The purpose of the waste oil case study is to identify and evaluate alternative legal approaches to waste oil problems, to specify what the federal-state-local relations would be under each approach, to consider the advantages and disadvantages of each, and to discuss what form of legislation would be most appropriate for each. The EPA is searching for "a suitable combination of economic incentives and legal regulatory instruments which would adequately deal with the waste oil problem and similar pollution problems confronted by the agency."

The survey and analysis of federal environmental statutes to appraise their amenability to the introduction of supplementary economic incentive mechanisms will be preceded by a compilation of the local, state and federal laws and regulations — environmental and other — which contain incentive mechanisms. Based on the analysis and the information, a list of feasible incentive mechanisms — including effluent charges, emission fees, and marketable discharge permits — will be evaluated for legal and administrative feasibility, potential effectiveness in controlling pollution, record-keeping burdens, and general economic impact. The incentive mechanisms evaluated will be compared with those used by other industrialized nations for pollution control.
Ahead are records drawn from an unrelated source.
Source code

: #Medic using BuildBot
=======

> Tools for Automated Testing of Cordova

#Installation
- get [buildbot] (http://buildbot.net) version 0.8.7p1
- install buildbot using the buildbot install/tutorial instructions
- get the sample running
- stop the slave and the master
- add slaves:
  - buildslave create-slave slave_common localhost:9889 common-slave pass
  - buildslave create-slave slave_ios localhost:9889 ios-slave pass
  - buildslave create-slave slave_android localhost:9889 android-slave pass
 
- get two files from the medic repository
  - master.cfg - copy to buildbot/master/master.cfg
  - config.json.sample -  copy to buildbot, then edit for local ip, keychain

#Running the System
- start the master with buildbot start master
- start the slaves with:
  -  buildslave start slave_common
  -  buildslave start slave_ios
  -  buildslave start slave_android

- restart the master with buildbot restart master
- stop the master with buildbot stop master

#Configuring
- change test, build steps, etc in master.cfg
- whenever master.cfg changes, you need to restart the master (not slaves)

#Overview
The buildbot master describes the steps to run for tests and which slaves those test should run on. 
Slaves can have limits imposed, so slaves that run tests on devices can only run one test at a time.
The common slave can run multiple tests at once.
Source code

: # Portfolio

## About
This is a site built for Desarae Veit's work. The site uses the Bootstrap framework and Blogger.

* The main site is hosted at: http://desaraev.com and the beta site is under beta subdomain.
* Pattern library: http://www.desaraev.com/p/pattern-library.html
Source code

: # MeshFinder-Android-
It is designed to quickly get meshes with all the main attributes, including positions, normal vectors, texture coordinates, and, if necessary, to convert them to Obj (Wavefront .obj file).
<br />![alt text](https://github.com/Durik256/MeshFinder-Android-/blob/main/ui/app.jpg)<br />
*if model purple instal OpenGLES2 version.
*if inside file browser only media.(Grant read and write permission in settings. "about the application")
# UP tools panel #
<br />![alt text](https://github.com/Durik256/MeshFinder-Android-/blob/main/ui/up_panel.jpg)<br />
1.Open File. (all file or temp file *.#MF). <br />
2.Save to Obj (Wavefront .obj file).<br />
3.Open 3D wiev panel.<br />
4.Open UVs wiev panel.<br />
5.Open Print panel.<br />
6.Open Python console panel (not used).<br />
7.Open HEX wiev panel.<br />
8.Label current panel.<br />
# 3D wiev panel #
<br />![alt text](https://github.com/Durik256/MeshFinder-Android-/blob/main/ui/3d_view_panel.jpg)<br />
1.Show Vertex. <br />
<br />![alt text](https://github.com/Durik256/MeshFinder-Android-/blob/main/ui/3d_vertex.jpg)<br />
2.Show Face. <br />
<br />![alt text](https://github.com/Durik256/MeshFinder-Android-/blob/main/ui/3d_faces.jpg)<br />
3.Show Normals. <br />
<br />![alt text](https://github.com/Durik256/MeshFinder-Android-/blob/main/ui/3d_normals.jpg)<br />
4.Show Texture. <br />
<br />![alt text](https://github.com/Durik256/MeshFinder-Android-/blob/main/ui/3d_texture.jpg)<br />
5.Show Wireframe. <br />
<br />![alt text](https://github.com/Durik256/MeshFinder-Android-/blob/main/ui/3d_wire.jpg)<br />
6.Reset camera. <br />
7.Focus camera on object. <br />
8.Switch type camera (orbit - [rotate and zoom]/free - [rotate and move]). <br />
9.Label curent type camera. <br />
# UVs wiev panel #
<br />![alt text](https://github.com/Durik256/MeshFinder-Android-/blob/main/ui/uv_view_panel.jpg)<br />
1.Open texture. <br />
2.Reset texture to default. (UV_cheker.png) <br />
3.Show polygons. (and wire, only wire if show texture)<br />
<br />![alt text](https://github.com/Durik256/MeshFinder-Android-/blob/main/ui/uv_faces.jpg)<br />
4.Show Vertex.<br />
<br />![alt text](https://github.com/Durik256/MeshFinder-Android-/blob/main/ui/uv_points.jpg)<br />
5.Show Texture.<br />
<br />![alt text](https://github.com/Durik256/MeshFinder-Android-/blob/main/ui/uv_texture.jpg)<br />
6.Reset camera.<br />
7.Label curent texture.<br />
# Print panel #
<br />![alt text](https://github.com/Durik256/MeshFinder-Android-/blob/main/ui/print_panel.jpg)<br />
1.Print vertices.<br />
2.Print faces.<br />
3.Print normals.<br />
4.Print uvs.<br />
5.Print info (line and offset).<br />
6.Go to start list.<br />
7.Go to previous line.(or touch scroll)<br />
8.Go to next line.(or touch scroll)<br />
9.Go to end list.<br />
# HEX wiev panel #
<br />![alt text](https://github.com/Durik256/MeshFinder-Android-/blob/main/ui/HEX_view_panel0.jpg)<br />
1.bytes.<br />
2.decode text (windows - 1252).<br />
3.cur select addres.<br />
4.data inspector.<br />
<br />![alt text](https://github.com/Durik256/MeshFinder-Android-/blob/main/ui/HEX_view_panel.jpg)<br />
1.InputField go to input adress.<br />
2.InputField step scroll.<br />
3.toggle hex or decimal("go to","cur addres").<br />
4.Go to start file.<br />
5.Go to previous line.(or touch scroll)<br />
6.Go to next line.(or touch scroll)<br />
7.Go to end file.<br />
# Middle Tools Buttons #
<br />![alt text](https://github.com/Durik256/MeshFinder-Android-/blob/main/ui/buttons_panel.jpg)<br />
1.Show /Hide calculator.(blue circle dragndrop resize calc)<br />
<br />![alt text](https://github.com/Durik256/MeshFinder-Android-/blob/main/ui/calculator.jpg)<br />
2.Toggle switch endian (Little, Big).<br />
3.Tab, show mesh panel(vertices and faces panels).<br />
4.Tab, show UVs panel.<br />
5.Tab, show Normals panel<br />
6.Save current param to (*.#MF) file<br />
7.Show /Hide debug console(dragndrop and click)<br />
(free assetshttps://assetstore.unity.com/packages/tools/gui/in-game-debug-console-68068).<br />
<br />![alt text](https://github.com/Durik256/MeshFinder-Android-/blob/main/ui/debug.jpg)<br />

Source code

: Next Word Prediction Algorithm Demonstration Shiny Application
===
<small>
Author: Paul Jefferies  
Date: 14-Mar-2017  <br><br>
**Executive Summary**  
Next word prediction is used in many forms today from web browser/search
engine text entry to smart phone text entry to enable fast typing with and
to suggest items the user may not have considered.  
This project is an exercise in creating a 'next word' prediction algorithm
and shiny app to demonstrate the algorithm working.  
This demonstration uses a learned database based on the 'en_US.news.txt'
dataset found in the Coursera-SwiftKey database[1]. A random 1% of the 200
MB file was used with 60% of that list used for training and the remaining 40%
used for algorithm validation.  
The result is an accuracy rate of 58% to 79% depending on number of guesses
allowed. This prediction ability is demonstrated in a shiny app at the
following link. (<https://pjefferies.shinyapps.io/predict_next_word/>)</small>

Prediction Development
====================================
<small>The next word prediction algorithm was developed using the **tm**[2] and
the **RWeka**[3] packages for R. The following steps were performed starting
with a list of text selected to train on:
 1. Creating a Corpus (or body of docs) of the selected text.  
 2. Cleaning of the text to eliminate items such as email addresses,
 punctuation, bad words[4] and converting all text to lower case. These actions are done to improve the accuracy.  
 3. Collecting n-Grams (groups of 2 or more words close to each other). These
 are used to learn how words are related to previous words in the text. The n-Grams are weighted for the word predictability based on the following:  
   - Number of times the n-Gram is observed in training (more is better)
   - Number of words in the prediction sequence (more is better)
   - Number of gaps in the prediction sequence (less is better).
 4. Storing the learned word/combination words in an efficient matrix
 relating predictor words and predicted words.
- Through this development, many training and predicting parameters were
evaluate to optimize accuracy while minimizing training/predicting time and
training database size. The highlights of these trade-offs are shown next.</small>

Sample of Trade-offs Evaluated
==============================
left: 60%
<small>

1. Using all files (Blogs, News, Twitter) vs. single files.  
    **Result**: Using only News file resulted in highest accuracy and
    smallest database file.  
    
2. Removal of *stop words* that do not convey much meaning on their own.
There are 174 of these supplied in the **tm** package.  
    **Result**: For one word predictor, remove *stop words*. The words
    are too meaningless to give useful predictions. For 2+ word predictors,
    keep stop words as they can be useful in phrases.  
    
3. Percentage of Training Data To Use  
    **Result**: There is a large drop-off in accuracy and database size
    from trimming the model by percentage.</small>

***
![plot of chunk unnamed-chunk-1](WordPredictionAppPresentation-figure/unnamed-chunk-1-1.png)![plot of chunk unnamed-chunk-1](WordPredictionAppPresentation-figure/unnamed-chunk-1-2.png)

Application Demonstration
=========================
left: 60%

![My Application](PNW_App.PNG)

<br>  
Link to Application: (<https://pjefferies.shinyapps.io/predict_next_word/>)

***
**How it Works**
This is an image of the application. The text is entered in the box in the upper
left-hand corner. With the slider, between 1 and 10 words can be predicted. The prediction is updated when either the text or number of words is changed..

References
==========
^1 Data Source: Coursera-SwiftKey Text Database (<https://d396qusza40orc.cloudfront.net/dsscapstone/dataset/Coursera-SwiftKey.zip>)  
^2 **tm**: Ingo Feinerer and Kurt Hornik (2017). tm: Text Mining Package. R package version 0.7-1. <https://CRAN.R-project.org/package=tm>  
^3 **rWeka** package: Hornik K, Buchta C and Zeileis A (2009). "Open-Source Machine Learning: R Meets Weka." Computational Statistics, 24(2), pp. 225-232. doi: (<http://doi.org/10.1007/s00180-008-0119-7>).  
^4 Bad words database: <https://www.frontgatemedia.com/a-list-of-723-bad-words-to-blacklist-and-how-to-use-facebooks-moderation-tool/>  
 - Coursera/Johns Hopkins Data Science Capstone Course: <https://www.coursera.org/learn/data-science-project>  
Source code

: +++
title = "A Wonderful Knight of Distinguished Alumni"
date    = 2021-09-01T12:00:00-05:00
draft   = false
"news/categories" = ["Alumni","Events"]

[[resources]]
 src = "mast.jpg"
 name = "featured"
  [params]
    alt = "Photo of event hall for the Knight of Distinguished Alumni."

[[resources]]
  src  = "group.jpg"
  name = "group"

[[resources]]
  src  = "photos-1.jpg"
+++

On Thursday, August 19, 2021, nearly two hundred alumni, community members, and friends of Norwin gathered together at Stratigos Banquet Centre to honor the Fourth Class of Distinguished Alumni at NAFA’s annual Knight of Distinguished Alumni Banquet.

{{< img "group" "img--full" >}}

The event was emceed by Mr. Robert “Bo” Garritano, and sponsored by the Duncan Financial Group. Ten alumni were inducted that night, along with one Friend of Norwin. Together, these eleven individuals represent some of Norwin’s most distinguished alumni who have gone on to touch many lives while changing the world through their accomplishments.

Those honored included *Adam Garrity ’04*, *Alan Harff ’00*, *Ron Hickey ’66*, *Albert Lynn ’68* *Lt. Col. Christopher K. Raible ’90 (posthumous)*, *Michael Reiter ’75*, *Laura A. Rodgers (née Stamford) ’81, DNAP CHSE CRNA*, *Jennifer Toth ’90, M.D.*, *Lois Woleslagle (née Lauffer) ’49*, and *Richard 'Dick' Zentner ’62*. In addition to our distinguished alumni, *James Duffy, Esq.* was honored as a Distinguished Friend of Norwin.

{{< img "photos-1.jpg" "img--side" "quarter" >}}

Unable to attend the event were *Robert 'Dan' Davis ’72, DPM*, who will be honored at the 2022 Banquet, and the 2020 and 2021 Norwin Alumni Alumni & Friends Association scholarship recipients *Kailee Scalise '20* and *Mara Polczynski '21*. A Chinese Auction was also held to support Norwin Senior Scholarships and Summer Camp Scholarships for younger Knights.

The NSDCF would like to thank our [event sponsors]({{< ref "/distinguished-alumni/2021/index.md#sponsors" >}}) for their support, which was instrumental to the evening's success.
The Institute has added two members to staff the project. Will A. Irwin, a graduate of the University of Michigan Law School and member of the Vermont bar, is responsible for directing the project. Mr. Irwin was formerly the Executive Secretary of the Vermont Water Resources Board, the agency responsible among other things, for adopting the rules to implement the pollution charges provision of Vermont's water pollution control statute. His report to the Council on Law-Related Studies on European systems for charging for the discharge of wastewater will soon be issued as the Environmental Law Institute's second monograph, and his article on West Germany's waste oil law of 1968 was published in the Ecology Law Quarterly in 1971. Mr. Irwin's associate is Richard A. Liroff, most recently a research fellow at the Brookings Institution, whose article on the Council on Environmental Quality appeared in the August 1973 issue of the Environmental Law Reporter (3 ELR 50051). Mr. Liroff, a Ph.D. candidate in political science at Northwestern University, has also published an article entitled "Administrative, Judicial and Natural Systems: Agency Response to the National Environmental Policy Act of 1969," in the winter 1972 issue of the Loyola University [3 ELR 10159] Law Journal.

Mr. Irwin and Mr. Liroff would genuinely welcome and appreciate information about waste oil programs or effective economic incentive mechanisms known to the readers of the Reporter. Please address them at the Environmental Law Institute.

1. Waste Oil Study, Preliminary Report to the Congress, April, 1973, United States Environmental Protection Agency, Washington, D.C. 20460.